My first public talk on climate change was about ten years ago. I was the token graduate student panel with a local religious leader and a very well-known emeritus professor whom I have always held in high regard. A question came from the audience about scientific certainty. The professor said "Scientists are essentially paid to disagree. That's what makes the consensus on climate change so remarkable".

You won't advance far in science by repeating other people's work. If you want to get a grant funded, your proposal needs to pose a new question or challenge existing findings [note: people sometimes claim climate "skeptical" research cannot obtain funding; that's not because there's some cabal, it is because research must have a sound scientific basis and methods in order to get funded]. If you want to get a paper in a top journal like Nature or Science, your results have to be new, different, and important. And if you want to get popular coverage or your results, you need a splashy headline.

Levitt and Dubner made a splash with the first book Freakonomics, by expounding a variety of alternate explanations for societal phenomena. You could say the sales and the recognition was deserved too. It was new, it was smart, and it was based on thorough research. This book, at least the section challenging the science of climate change and the logic of mitigation, is not. The arguments are old, they have been used and refuted countless times before, and the research was clearly lazy (read Romm on this).

This time, the authors are simply getting paid for disagreeing with others.

* feel free to link to more rebuttals in the comments


Tyler said...

Note: Potential typo in blog title (Superfreakeconomics VS Superfreakonomics)

It's an interesting concept, although I do see the sense behind it. After all, it is much easier to prove something false than it is to prove something true.

Steve Bloom said...

Krugman appears to be starting a serious professional attack on Levitt (Dubner as a journalist being immune to such criticism).

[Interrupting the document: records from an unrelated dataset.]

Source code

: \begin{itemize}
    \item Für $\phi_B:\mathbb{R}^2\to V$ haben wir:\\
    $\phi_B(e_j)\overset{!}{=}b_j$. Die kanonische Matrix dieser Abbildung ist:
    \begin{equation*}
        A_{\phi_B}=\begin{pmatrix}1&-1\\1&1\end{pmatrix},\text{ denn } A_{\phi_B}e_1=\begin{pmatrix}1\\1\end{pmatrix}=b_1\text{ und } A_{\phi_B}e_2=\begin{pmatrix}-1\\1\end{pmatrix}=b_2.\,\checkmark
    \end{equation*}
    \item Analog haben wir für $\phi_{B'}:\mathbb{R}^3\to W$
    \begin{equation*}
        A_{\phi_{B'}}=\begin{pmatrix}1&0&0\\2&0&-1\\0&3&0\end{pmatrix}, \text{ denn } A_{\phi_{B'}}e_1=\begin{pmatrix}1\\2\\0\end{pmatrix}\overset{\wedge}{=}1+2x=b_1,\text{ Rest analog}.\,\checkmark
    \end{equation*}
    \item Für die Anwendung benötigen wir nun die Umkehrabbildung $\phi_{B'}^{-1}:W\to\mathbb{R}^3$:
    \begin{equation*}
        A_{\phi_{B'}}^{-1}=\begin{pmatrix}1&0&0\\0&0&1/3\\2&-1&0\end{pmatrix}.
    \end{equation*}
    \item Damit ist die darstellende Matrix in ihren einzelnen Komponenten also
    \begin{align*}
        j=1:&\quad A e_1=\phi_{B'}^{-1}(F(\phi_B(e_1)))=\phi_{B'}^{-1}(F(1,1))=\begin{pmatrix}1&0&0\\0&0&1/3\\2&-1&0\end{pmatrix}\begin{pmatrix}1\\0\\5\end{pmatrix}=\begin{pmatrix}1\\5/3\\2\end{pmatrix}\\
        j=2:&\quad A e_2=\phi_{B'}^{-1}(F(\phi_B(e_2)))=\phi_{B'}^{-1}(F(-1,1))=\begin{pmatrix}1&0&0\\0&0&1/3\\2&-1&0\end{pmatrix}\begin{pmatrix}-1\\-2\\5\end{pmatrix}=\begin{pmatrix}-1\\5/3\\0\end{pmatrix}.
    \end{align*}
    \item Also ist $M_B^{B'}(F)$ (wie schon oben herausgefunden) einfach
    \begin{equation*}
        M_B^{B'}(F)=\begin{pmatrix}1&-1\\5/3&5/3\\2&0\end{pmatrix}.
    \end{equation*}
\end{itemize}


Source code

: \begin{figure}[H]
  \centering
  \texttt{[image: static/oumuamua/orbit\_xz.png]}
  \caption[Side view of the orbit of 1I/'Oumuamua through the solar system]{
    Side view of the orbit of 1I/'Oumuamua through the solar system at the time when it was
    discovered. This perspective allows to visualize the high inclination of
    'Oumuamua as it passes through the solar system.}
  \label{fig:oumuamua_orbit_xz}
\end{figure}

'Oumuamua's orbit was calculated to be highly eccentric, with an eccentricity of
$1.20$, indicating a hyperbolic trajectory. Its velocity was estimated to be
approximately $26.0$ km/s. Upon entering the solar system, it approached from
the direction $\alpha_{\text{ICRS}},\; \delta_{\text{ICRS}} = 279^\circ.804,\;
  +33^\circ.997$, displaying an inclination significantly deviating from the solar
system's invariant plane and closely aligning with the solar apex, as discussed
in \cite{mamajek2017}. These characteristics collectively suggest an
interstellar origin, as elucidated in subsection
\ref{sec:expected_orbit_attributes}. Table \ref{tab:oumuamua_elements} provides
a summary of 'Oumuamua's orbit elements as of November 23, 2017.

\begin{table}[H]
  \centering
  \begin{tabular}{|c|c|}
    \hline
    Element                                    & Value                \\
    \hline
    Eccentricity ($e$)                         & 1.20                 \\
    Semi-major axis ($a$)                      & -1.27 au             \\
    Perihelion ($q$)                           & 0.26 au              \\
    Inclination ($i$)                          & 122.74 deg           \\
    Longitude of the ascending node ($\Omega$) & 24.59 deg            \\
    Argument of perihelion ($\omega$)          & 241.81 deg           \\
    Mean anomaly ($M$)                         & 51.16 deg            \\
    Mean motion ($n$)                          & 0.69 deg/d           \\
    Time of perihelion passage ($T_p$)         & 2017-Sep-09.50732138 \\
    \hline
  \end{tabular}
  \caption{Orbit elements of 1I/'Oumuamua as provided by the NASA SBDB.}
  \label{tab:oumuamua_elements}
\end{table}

MT, cruelly but pithily: Dubn and Dubner.

Marion Delgado said...

Yes! Yes! Again, 10 years ago was relatively late in the game, even! The thing that kills me is how they pretend this is new - and every year it's brand new. Of course there was a consensus then.

Not only did I have people sending me info on global warming back in the very early 80s when we were still slightly more worried about ozone depletion, not only did Al Gore make it a key feature of EITB in 1992, 4 years after James Hansen's vital presentation, but even some of the tropes they give out are pre-debunked - when McIntyre claimed that Hansen had said 1998 was hotter in the contiguous US than 1934, not only had a lot of us read Hansen saying the opposite, but I'd had a mailing in 1999 from an environmental group that mentioned in passing that 1998 was almost as hot in the contiguous US as 1934. I mention that only as an example of what happens all the time.

By then, there was a huge consensus on virtually everything that the public is just now seeing a consensus on. It's always Groundhog Day - I think it'd be a worthwhile thing, really, to simply say, this is the first time someone made (what is now denialist claim X) all those years ago - I'd say urgent discussion on this started in the 1950s for the US. Once people realize that all of this has been thought of, that will change their minds.

By the way, once they kill off the reefs, we can make new ones out of our still planned for obsolescence cars, right? And cremation ashes.